Ponto menilai situasi yang saat ini terjadi menjadi alarm serius bagi Ombudsman RI setelah dalam waktu berdekatan sejumlah persoalan hukum menyeret pimpinan lembaga tersebut. Karena itu, ia meminta langkah cepat dan objektif segera dilakukan guna menjaga marwah Ombudsman sebagai lembaga pengawas pelayanan publik.
“Karena itu perlu langkah cepat dan objektif agar Ombudsman tidak semakin kehilangan kepercayaan publik,” katanya.
Ia berpandangan, apabila proses penentuan pengganti pimpinan kembali dibawa ke DPR RI, maka nuansa kepentingan politik akan lebih dominan dibandingkan obyektivitas dalam menentukan figur pimpinan Ombudsman RI.
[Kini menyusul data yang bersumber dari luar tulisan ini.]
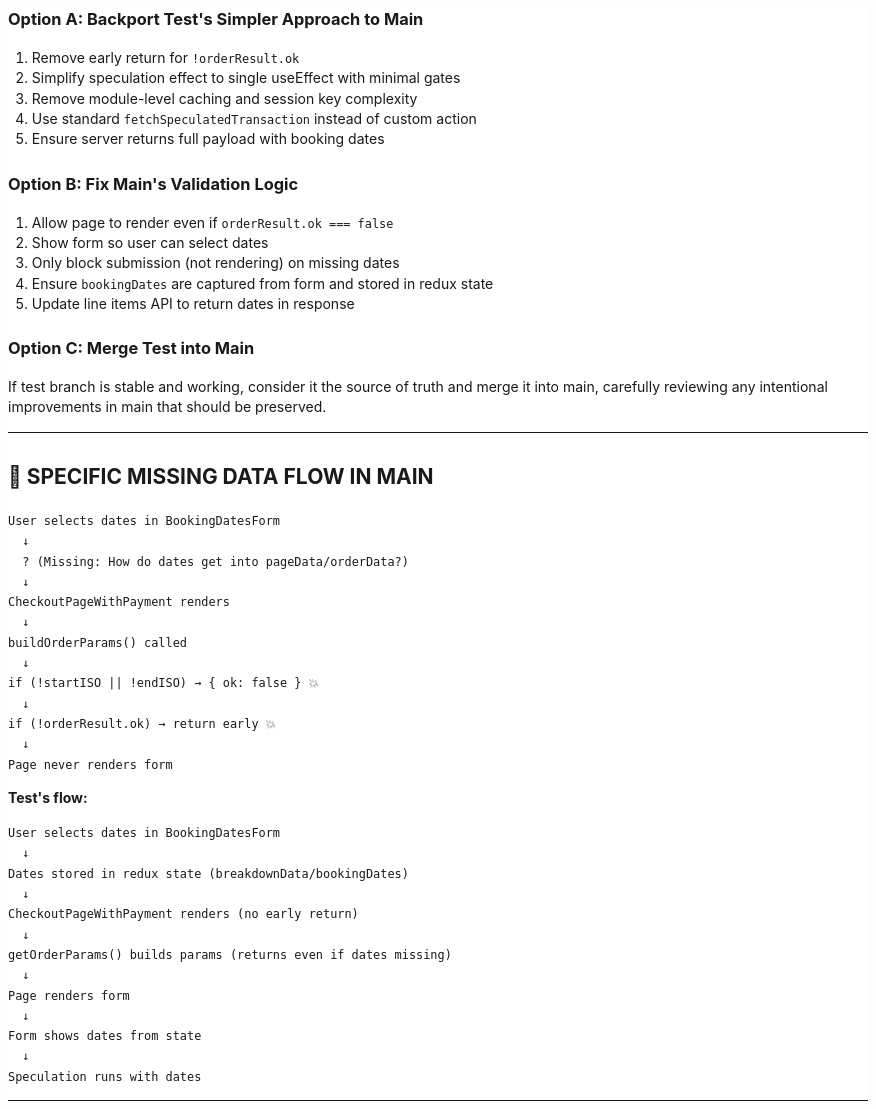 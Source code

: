 ### Option A: Backport Test's Simpler Approach to Main
1. Remove early return for `!orderResult.ok`
2. Simplify speculation effect to single useEffect with minimal gates
3. Remove module-level caching and session key complexity
4. Use standard `fetchSpeculatedTransaction` instead of custom action
5. Ensure server returns full payload with booking dates

### Option B: Fix Main's Validation Logic
1. Allow page to render even if `orderResult.ok === false`
2. Show form so user can select dates
3. Only block submission (not rendering) on missing dates
4. Ensure `bookingDates` are captured from form and stored in redux state
5. Update line items API to return dates in response

### Option C: Merge Test into Main
If test branch is stable and working, consider it the source of truth and merge it into main, carefully reviewing any intentional improvements in main that should be preserved.

---

## 📝 SPECIFIC MISSING DATA FLOW IN MAIN

```
User selects dates in BookingDatesForm
  ↓
  ? (Missing: How do dates get into pageData/orderData?)
  ↓
CheckoutPageWithPayment renders
  ↓
buildOrderParams() called
  ↓
if (!startISO || !endISO) → { ok: false } 💥
  ↓
if (!orderResult.ok) → return early 💥
  ↓
Page never renders form
```

**Test's flow:**
```
User selects dates in BookingDatesForm
  ↓
Dates stored in redux state (breakdownData/bookingDates)
  ↓
CheckoutPageWithPayment renders (no early return)
  ↓
getOrderParams() builds params (returns even if dates missing)
  ↓
Page renders form
  ↓
Form shows dates from state
  ↓
Speculation runs with dates
```

---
“Kalau dibawa lagi ke DPR tentu nuansa politiknya akan sangat kuat, padahal Ombudsman itu lembaga independen yang seharusnya dijaga obyektivitas dan kepercayaan publiknya,” ujarnya.
Menurut Ponto, langkah yang lebih tepat adalah memberikan ruang kepada Presiden selaku kepala negara dan kepala pemerintahan untuk menggunakan diskresi dalam menentukan pengganti dari calon cadangan yang sebelumnya telah ditetapkan dalam proses seleksi resmi.
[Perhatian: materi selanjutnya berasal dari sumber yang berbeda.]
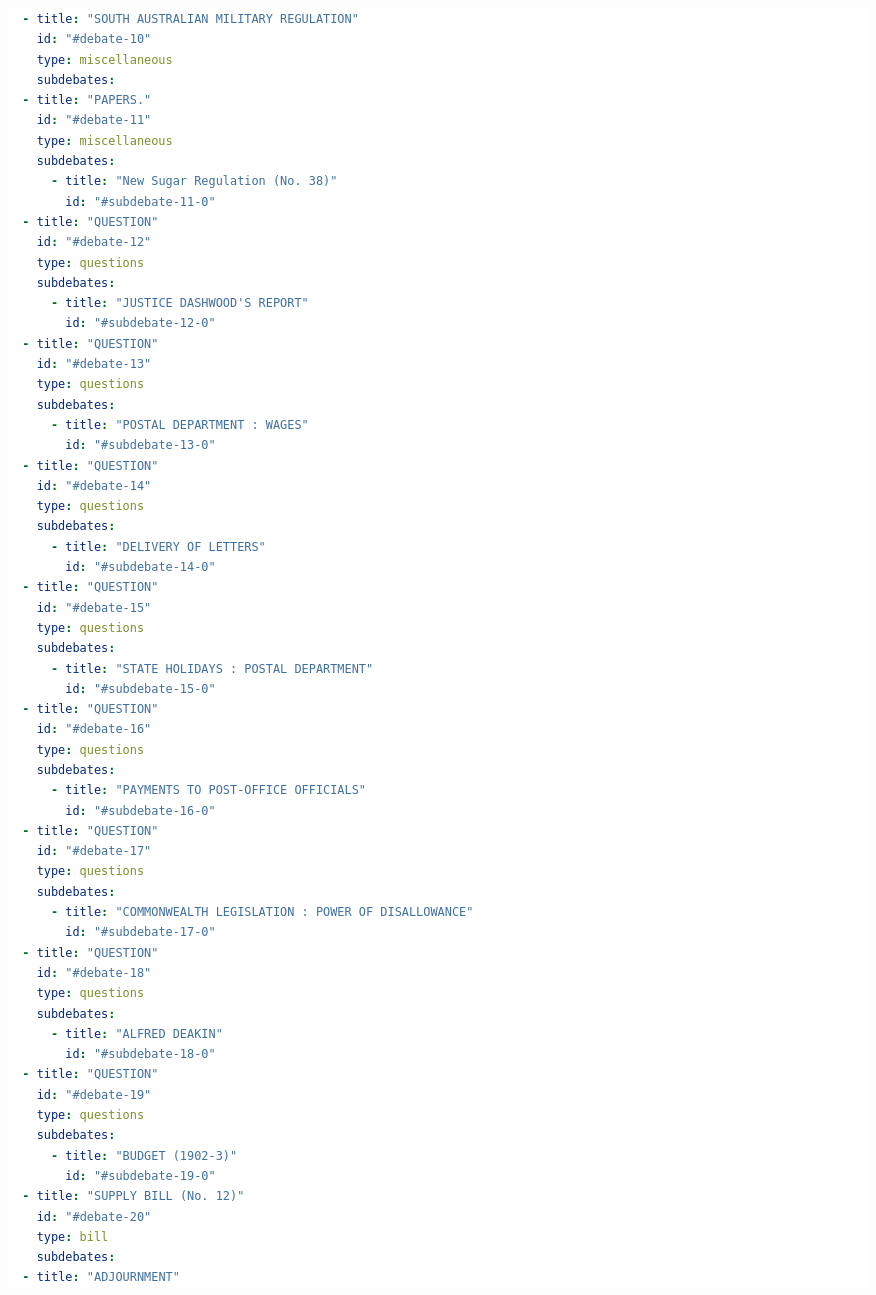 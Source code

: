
 ```yaml
  - title: "SOUTH AUSTRALIAN MILITARY REGULATION"
    id: "#debate-10"
    type: miscellaneous
    subdebates:
  - title: "PAPERS."
    id: "#debate-11"
    type: miscellaneous
    subdebates:
      - title: "New Sugar Regulation (No. 38)"
        id: "#subdebate-11-0"
  - title: "QUESTION"
    id: "#debate-12"
    type: questions
    subdebates:
      - title: "JUSTICE DASHWOOD'S REPORT"
        id: "#subdebate-12-0"
  - title: "QUESTION"
    id: "#debate-13"
    type: questions
    subdebates:
      - title: "POSTAL DEPARTMENT : WAGES"
        id: "#subdebate-13-0"
  - title: "QUESTION"
    id: "#debate-14"
    type: questions
    subdebates:
      - title: "DELIVERY OF LETTERS"
        id: "#subdebate-14-0"
  - title: "QUESTION"
    id: "#debate-15"
    type: questions
    subdebates:
      - title: "STATE HOLIDAYS : POSTAL DEPARTMENT"
        id: "#subdebate-15-0"
  - title: "QUESTION"
    id: "#debate-16"
    type: questions
    subdebates:
      - title: "PAYMENTS TO POST-OFFICE OFFICIALS"
        id: "#subdebate-16-0"
  - title: "QUESTION"
    id: "#debate-17"
    type: questions
    subdebates:
      - title: "COMMONWEALTH LEGISLATION : POWER OF DISALLOWANCE"
        id: "#subdebate-17-0"
  - title: "QUESTION"
    id: "#debate-18"
    type: questions
    subdebates:
      - title: "ALFRED DEAKIN"
        id: "#subdebate-18-0"
  - title: "QUESTION"
    id: "#debate-19"
    type: questions
    subdebates:
      - title: "BUDGET (1902-3)"
        id: "#subdebate-19-0"
  - title: "SUPPLY BILL (No. 12)"
    id: "#debate-20"
    type: bill
    subdebates:
  - title: "ADJOURNMENT"
```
Ia menilai Presiden memiliki legitimasi konstitusional serta tanggung jawab pemerintahan yang lebih tepat untuk menjaga stabilitas dan keberlanjutan lembaga negara.
“Biarlah Presiden sebagai kepala negara dan kepala pemerintahan mengambil diskresi dengan memilih dari calon cadangan yang sebelumnya sudah ditetapkan,” katanya.
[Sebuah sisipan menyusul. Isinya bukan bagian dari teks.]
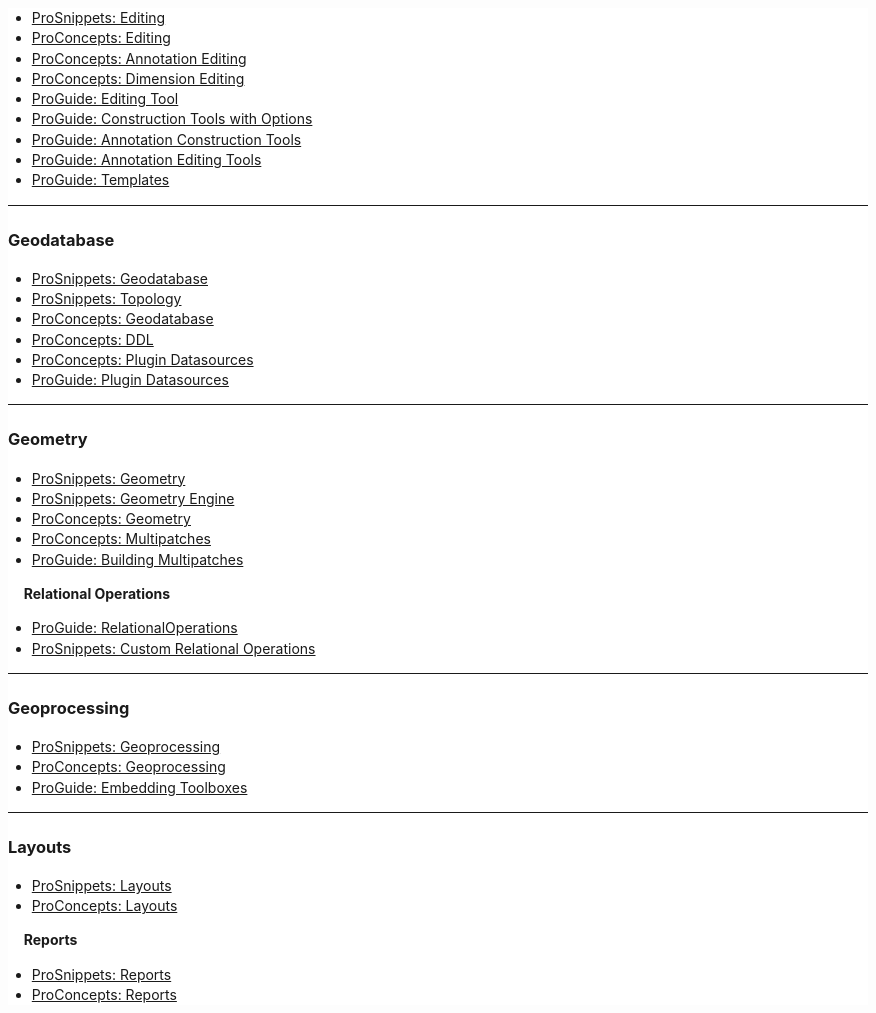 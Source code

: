 * [ProSnippets: Editing](../../wiki/ProSnippets-Editing)
* [ProConcepts: Editing](../../wiki/ProConcepts-Editing)
* [ProConcepts: Annotation Editing](../../wiki/ProConcepts-Editing-Annotation)
* [ProConcepts: Dimension Editing](../../wiki/ProConcepts-Editing-Dimensions)
* [ProGuide: Editing Tool](../../wiki/ProGuide-Editing-Tool)
* [ProGuide: Construction Tools with Options](../../wiki/ProGuide-Construction-Tools-with-Options)
* [ProGuide: Annotation Construction Tools](../../wiki/ProGuide-Annotation-Construction-Tools)
* [ProGuide: Annotation Editing Tools](../../wiki/ProGuide-Annotation-Editing-Tools)
* [ProGuide: Templates](../../wiki/ProGuide-Templates)

--------------------------

### Geodatabase

* [ProSnippets: Geodatabase](../../wiki/ProSnippets-Geodatabase)
* [ProSnippets: Topology](../../wiki/ProSnippets-Topology)
* [ProConcepts: Geodatabase](../../wiki/ProConcepts-Geodatabase)
* [ProConcepts: DDL](../../wiki/ProConcepts-DDL)
* [ProConcepts: Plugin Datasources](../../wiki/ProConcepts-Plugin-Datasources)
* [ProGuide: Plugin Datasources](../../wiki/ProGuide-Plugin-Datasource)

--------------------------

### Geometry

* [ProSnippets: Geometry](../../wiki/ProSnippets-Geometry)
* [ProSnippets: Geometry Engine](../../wiki/ProSnippets-GeometryEngine)
* [ProConcepts: Geometry](../../wiki/ProConcepts-Geometry)
* [ProConcepts: Multipatches](../../wiki/ProConcepts-Multipatches)
* [ProGuide: Building Multipatches](../../wiki/ProGuide-Building-Multipatches)

&nbsp;&nbsp;&nbsp;&nbsp;**Relational Operations**

* [ProGuide: RelationalOperations](../../wiki/ProGuide-Relational-Operations)
* [ProSnippets: Custom Relational Operations](../../wiki/ProGuide-Custom-Relational-Operations)

--------------------------

### Geoprocessing

* [ProSnippets: Geoprocessing](../../wiki/ProSnippets-Geoprocessing)
* [ProConcepts: Geoprocessing](../../wiki/ProConcepts-Geoprocessing)
* [ProGuide: Embedding Toolboxes](../../wiki/ProGuide-content-and-image-resources#embedding-toolboxes)

--------------------------

### Layouts

* [ProSnippets: Layouts](../../wiki/ProSnippets-Layouts)
* [ProConcepts: Layouts](../../wiki/ProConcepts-Layouts)

&nbsp;&nbsp;&nbsp;&nbsp;**Reports**
* [ProSnippets: Reports](../../wiki/ProSnippets-Reports)
* [ProConcepts: Reports](../../wiki/ProConcepts-Reports)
Lebih lanjut, Ponto menilai momentum ini juga dapat dimanfaatkan untuk melengkapi unsur keterwakilan dalam komposisi Ombudsman RI agar lebih mencerminkan keberagaman latar belakang yang dibutuhkan lembaga independen.
Menurutnya, Ombudsman RI tidak semestinya hanya didominasi satu kelompok profesi tertentu, melainkan perlu menghadirkan keterwakilan dari berbagai unsur agar pengawasan pelayanan publik berjalan lebih seimbang dan komprehensif.
“Karena Ombudsman adalah lembaga independen, maka idealnya memang ada keterwakilan dari berbagai unsur yang memahami praktik birokrasi, pelayanan publik, pengawasan, hingga aspek penegakan hukum,” jelasnya.
Sebelumnya, Ponto juga meminta Majelis Etik Ombudsman memverifikasi pihak-pihak yang sejak awal pernah memberikan peringatan terkait rekam jejak Hery Susanto, termasuk Koordinator MAKI Boyamin Saiman. Langkah itu dinilai penting untuk mengetahui apakah Panitia Seleksi benar-benar tidak mengetahui informasi tersebut atau justru pernah menerima masukan sebelumnya.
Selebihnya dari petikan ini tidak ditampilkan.